Step Two

Assess the Damage

  • Make sure it is safe to go back to your home. Stay tuned to your local radio or TV stations or check your newspaper to find out when you can go back to your home and survey the damage.
  • Before going in, check your home to see if the building is safe and structurally sound. Proceed carefully. For filing your insurance claims, take photographs or make a videotape of the damage to the building and its contents before you begin cleanup.
  • Walk around the outside of your home and check for loose power lines and gas leaks. Check for broken or leaking water pipes. Check the foundation for cracks and other damage.
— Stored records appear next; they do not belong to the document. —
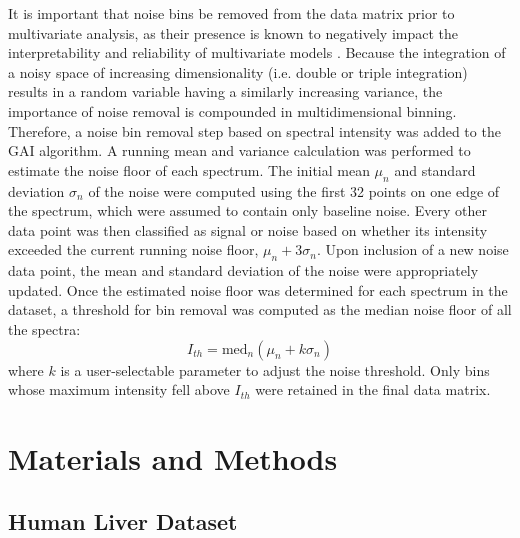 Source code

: \begin{doublespace}
It is important that noise bins be removed from the data matrix prior to
multivariate analysis, as their presence is known to negatively impact the
interpretability and reliability of multivariate models
\cite{halouska:jmr2006,bro:anmeth2014}. Because the integration of a
noisy space of increasing dimensionality (i.e. double or triple
integration) results in a random variable having a similarly increasing
variance, the importance of noise removal is compounded in multidimensional
binning. Therefore, a noise bin removal step based on spectral intensity was
added to the GAI algorithm. A running mean and variance calculation was
performed to estimate the noise floor of each spectrum. The initial mean
$\mu_n$ and standard deviation $\sigma_n$ of the noise were computed using the
first 32 points on one edge of the spectrum, which were assumed to contain only
baseline noise. Every other data point was then classified as signal or noise
based on whether its intensity exceeded the current running noise floor,
$\mu_n + 3 \sigma_n$. Upon inclusion of a new noise data point, the mean and
standard deviation of the noise were appropriately updated. Once the estimated
noise floor was determined for each spectrum in the dataset, a threshold for
bin removal was computed as the median noise floor of all the spectra:
\begin{equation}
I_{th} = \mathrm{med}_n (\mu_n + k \sigma_n)
\end{equation}
where $k$ is a user-selectable parameter to adjust the noise threshold. Only
bins whose maximum intensity fell above $I_{th}$ were retained in the final
data matrix.
\end{doublespace}

\section{Materials and Methods}

\subsection{Human Liver Dataset}

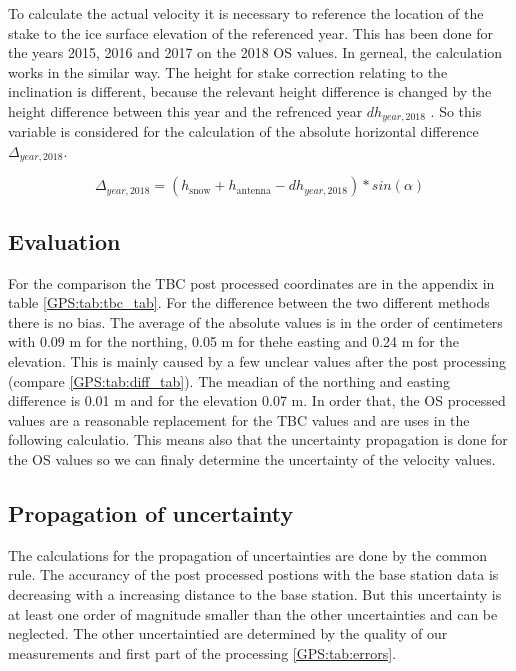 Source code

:To calculate the actual velocity it is necessary to reference the location of the stake to the ice surface elevation of the referenced year. 
This has been done for the years 2015, 2016 and 2017 on the 2018 OS values.
In gerneal, the calculation works in the similar way.
The height for stake correction relating to the inclination is different, because the relevant height difference is changed by the height difference between this year and the refrenced year $dh_{year,2018}$ . So this variable is considered for the calculation of the absolute horizontal difference $\Delta_{year,2018}$.

\begin{equation}
	\Delta_{year,2018} = (h_{\text{snow}} + h_{\text{antenna}} - dh_{year,2018}) * sin(\alpha)
\end{equation}

\subsection{Evaluation}
For the comparison the TBC post processed coordinates are in the appendix in table \ref{GPS:tab:tbc_tab}.
For the difference between the two different methods there is no bias.
The average of the absolute values is in the order of centimeters with 0.09 m for the northing, 0.05 m for thehe  easting and 0.24 m for the elevation. 
This is mainly caused by a few unclear values after the post processing (compare \ref{GPS:tab:diff_tab}). The meadian of the northing and easting difference is 0.01 m and for the elevation 0.07 m.  
In order that, the OS processed values are a reasonable replacement for the TBC values and are uses in the following calculatio.
This means also that the uncertainty propagation is done for the OS values so we can finaly determine the uncertainty of the velocity values.

\subsection{Propagation of uncertainty}

The calculations for the propagation of uncertainties are done by the common rule.
The accurancy of the post processed postions with the base station data is decreasing with a increasing distance to the base station. 
But this uncertainty is at least one order of magnitude smaller than the other uncertainties and can be neglected. 
The other uncertaintied are determined by the quality of our measurements and first part of the processing \ref{GPS:tab:errors}.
If you see obvious damage, contact your community's building inspector or a contractor to check the house.
  • Call your insurance agent. Homeowners insurance usually covers losses caused by wind, storms, or broken water pipes, but not surface flooding. Flood insurance covers most losses caused by surface floodwater.
  • Even if you have insurance, you may be eligible for additional help to cover unmet needs. If the president has declared your community a disaster area, contact the Federal Emergency Management Agency toll-free at 800-462-9029 to register for assistance. The TTY number for the speech or hearing impaired is 800-462-7585. You may be eligible for assistance even if your home is covered by insurance.

Plan Your Recovery

  • Check with your mortgage holder.
  • Decide if you need any financial assistance.
  • Decide what you can and can't do in terms of home repair.
  • Make sure it is safe to work in your home.
  • Use your credit cards carefully.

Keep receipts of all expenses related to the disaster and your recovery. You may be able to get reimbursement from your insurance coverage and other assistance.